- [TASK BRIEF] Once the pictures are set aside, reproduce the entries below exactly.

(GIVEN RECORDS Opens)

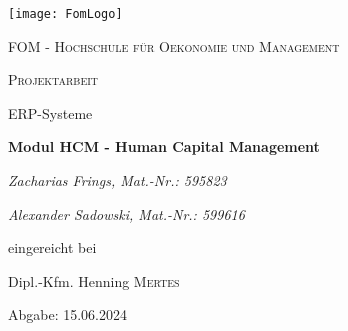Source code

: \begin{titlepage}

	\centering
	\texttt{[image: FomLogo]}\par\vspace{1cm}
	{\scshape\LARGE FOM - Hochschule für Oekonomie und Management \par}
	\vspace{1cm}
	{\scshape\Large Projektarbeit\par ERP-Systeme\par}
	\vspace{1.5cm}
	{\huge\bfseries Modul HCM - Human Capital Management\par}
	\vspace{2cm}
	{\Large\itshape Zacharias Frings, Mat.-Nr.: 595823\par}
	{\Large\itshape Alexander Sadowski, Mat.-Nr.: 599616\par}
	\vfill
	eingereicht bei\par
	Dipl.-Kfm. Henning \textsc{Mertes}

	\vfill

	{\large Abgabe: 15.06.2024\par}
\end{titlepage}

(GIVEN RECORDS Closes)

- [RESULT OF THE TASK]
Source code

: \begin{titlepage}

	\centering
	\texttt{[image: FomLogo]}\par\vspace{1cm}
	{\scshape\LARGE FOM - Hochschule für Oekonomie und Management \par}
	\vspace{1cm}
	{\scshape\Large Projektarbeit\par ERP-Systeme\par}
	\vspace{1.5cm}
	{\huge\bfseries Modul HCM - Human Capital Management\par}
	\vspace{2cm}
	{\Large\itshape Zacharias Frings, Mat.-Nr.: 595823\par}
	{\Large\itshape Alexander Sadowski, Mat.-Nr.: 599616\par}
	\vfill
	eingereicht bei\par
	Dipl.-Kfm. Henning \textsc{Mertes}

	\vfill

	{\large Abgabe: 15.06.2024\par}
\end{titlepage}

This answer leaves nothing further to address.